*WORK TO BE COMPLETED:* Would you write out all of the records that follow, exactly as they stand?

*ENTRIES SHOWN:*
^^^^^^^^
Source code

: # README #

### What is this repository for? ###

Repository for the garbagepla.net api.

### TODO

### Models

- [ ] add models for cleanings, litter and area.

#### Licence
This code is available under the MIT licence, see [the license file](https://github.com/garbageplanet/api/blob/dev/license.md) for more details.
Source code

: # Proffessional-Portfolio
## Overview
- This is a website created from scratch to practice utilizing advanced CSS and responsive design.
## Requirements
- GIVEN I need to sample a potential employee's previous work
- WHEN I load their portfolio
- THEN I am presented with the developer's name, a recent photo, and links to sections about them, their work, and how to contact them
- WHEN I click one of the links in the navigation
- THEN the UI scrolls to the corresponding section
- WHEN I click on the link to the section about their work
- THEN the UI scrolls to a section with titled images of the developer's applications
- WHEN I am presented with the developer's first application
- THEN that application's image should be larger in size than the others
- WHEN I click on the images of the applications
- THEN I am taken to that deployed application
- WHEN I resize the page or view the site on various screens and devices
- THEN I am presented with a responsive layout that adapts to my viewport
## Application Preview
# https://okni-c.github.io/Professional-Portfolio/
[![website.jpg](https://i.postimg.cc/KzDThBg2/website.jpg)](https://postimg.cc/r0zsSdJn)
^^^^^^^^
*YOUR RESPONSE:*
Source code

: # README #

### What is this repository for? ###

Repository for the garbagepla.net api.

### TODO

### Models

- [ ] add models for cleanings, litter and area.

#### Licence
This code is available under the MIT licence, see [the license file](https://github.com/garbageplanet/api/blob/dev/license.md) for more details.
Source code

: # Proffessional-Portfolio
## Overview
- This is a website created from scratch to practice utilizing advanced CSS and responsive design.
## Requirements
- GIVEN I need to sample a potential employee's previous work
- WHEN I load their portfolio
- THEN I am presented with the developer's name, a recent photo, and links to sections about them, their work, and how to contact them
- WHEN I click one of the links in the navigation
- THEN the UI scrolls to the corresponding section
- WHEN I click on the link to the section about their work
- THEN the UI scrolls to a section with titled images of the developer's applications
- WHEN I am presented with the developer's first application
- THEN that application's image should be larger in size than the others
- WHEN I click on the images of the applications
- THEN I am taken to that deployed application
- WHEN I resize the page or view the site on various screens and devices
- THEN I am presented with a responsive layout that adapts to my viewport
## Application Preview
# https://okni-c.github.io/Professional-Portfolio/
[![website.jpg](https://i.postimg.cc/KzDThBg2/website.jpg)](https://postimg.cc/r0zsSdJn)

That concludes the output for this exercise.